The ruling enjoins enforcement of the Child Online Protection Act
(COPA), the statutory successor to the Communications Decency Act
(CDA), which the Supreme Court struck down in June 1997.  The legal
challenge to COPA was filed by the American Civil Liberties Union,
the Electronic Privacy Information Center and the Electronic Frontier
Foundation as co-counsel on behalf of 17 organizations publishing
information on the World Wide Web.
In granting a preliminary injunction against COPA, Judge Lowell A.
Reed, Jr., held that the plaintiffs are likely to succeed on their
claim that the law "imposes a burden on speech that is protected for
adults."  The ruling came after a six-day hearing which featured
testimony from website operators who provide free information about
fine art, news, gay and lesbian issues and sexual health for women and
the disabled, and who all fear that COPA would force them to shut down
their websites.
In his 49-page opinion, Judge Reed listed 68 separate "findings of
fact" to support his decision.  The judge considered evidence that
COPA imposed technological and economic burdens on speakers, but
concluded that ultimately the relevant inquiry is the "burden imposed
on the protected speech, not the pressure placed on the pocketbooks
or bottom lines of the plaintiffs."
On November 19 of last year, Judge Reed issued a temporary restraining
order (TRO) against enforcement of COPA, which imposes criminal
penalties against any "commercial" website that makes material that is
"harmful to minors" available to anyone under 17 years of age.  The
TRO was set to expire on February 1.  Within 60 days, the Justice
Department must decide whether to proceed with a full trial or appeal
the preliminary injunction.  Any appeal would be heard by the Third
Circuit Court of Appeals.
Excerpts from the opinion are provided below.  The full text of the
court's decision, and complete information on the legal challenge, is
available at:
[2] Excerpts from the Internet Censorship Decision
American Civil Liberties Union, et al. v.
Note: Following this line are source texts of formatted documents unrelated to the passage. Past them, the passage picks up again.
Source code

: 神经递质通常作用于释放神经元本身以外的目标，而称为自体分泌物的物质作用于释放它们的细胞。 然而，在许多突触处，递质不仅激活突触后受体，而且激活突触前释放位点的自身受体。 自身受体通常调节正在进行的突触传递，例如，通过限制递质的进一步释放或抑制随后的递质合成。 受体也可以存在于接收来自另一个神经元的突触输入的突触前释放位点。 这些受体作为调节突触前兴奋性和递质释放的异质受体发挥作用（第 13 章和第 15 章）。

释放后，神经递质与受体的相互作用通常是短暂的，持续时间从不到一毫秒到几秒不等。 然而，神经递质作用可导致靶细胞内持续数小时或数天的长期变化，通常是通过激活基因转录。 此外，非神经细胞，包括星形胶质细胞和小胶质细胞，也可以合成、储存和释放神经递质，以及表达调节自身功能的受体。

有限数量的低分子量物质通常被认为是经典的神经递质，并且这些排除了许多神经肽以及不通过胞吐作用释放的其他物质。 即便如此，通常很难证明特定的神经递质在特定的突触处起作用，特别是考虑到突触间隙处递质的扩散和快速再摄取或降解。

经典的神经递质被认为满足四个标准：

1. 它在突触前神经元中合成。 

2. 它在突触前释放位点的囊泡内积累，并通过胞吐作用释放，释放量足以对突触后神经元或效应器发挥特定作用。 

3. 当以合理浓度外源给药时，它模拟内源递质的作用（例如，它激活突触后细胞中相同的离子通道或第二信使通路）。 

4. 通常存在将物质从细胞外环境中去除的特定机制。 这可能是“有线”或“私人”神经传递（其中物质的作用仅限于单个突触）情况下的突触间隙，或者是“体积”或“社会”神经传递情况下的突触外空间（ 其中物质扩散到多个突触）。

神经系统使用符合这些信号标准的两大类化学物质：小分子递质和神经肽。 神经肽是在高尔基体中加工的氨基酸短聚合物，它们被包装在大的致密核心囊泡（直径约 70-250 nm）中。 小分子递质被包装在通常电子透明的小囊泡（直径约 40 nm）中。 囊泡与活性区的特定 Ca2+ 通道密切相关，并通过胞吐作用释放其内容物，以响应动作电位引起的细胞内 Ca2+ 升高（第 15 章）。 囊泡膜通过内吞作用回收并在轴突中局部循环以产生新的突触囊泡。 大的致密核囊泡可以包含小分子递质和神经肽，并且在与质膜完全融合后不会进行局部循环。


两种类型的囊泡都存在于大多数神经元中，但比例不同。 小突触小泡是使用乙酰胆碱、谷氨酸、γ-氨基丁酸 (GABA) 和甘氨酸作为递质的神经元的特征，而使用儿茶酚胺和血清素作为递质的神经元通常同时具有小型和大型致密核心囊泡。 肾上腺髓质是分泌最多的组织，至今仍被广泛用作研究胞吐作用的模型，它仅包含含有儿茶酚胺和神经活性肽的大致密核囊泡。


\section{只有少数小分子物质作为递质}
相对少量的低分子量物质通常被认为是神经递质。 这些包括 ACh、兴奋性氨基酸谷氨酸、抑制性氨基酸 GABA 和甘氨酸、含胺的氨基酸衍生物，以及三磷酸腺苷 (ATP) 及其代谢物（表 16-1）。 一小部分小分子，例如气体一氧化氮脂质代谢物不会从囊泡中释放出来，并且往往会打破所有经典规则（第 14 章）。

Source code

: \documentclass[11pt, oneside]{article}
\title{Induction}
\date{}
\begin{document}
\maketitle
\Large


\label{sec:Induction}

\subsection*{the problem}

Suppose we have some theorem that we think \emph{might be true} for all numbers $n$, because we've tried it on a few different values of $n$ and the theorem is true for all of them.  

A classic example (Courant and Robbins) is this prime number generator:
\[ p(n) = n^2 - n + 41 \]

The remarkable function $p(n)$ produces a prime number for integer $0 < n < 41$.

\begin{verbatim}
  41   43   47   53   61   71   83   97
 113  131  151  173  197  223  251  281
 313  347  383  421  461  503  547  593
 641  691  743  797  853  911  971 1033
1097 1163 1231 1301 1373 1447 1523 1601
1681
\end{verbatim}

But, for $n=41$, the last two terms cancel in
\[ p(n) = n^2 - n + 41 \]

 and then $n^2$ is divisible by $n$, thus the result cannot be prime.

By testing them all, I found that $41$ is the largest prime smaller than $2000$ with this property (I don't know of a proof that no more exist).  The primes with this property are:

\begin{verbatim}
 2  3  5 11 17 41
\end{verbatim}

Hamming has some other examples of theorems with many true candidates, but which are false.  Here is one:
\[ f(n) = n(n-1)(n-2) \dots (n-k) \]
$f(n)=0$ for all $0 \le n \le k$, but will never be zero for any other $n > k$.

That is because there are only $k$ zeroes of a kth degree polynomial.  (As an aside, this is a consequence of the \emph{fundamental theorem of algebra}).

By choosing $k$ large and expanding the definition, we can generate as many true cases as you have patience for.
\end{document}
Reno, Civil Action No.
98-5591, (E.D. Pa., February 1, 1999):
The First Amendment to the United States Constitution provides that
"Congress shall make no law . . . abridging the freedom of speech."
Although there is no complete consensus on the issue, most courts and
commentators theorize that the importance of protecting freedom of
speech is to foster the marketplace of ideas.  If speech, even
unconventional speech that some find lacking in substance or
offensive, is allowed to compete unrestricted in the marketplace of
ideas, truth will be discovered.  Indeed, the First Amendment was
designed to prevent the majority, through acts of Congress, from
silencing those who would express unpopular or unconventional views.
. . . In the medium of cyberspace . . . anyone can build a soap box
out of web pages and speak her mind in the virtual village green to
an audience larger and more diverse than any the Framers could have
imagined.  In many respects, unconventional messages compete equally
with the speech of mainstream speakers in the marketplace of ideas
that is the Internet, certainly more than in most other media.
. . . The plaintiffs are likely to establish at trial that under COPA,
Web site operators and content providers may feel an economic
disincentive to engage in communications that are or may be considered
to be harmful to minors and thus, may self-censor the content of their
sites.  Further, the uncontroverted evidence showed that there is no
way to restrict the access of minors to harmful materials in chat
rooms and discussion groups, which the plaintiffs assert draw traffic
to their sites, without screening all users before accessing any
content, even that which is not harmful to minors, or editing all
content before it is posted to exclude material that is harmful to
minors.  This has the effect of burdening speech in these fora that
is not covered by the statute.  I conclude that based on the evidence
presented to date, the plaintiffs have established a substantial
likelihood that they will be able to show that COPA imposes a burden
on speech that is protected for adults.
. . . The protection of children from access to harmful to minors
materials on the Web, the compelling interest sought to be furthered
by Congress in COPA, particularly resonates with the Court.  This
Court and many parents and grandparents would like to see the efforts
of Congress to protect children from harmful materials on the Internet
to ultimately succeed and the will of the majority of citizens in this
country to be realized through the enforcement of an act of Congress.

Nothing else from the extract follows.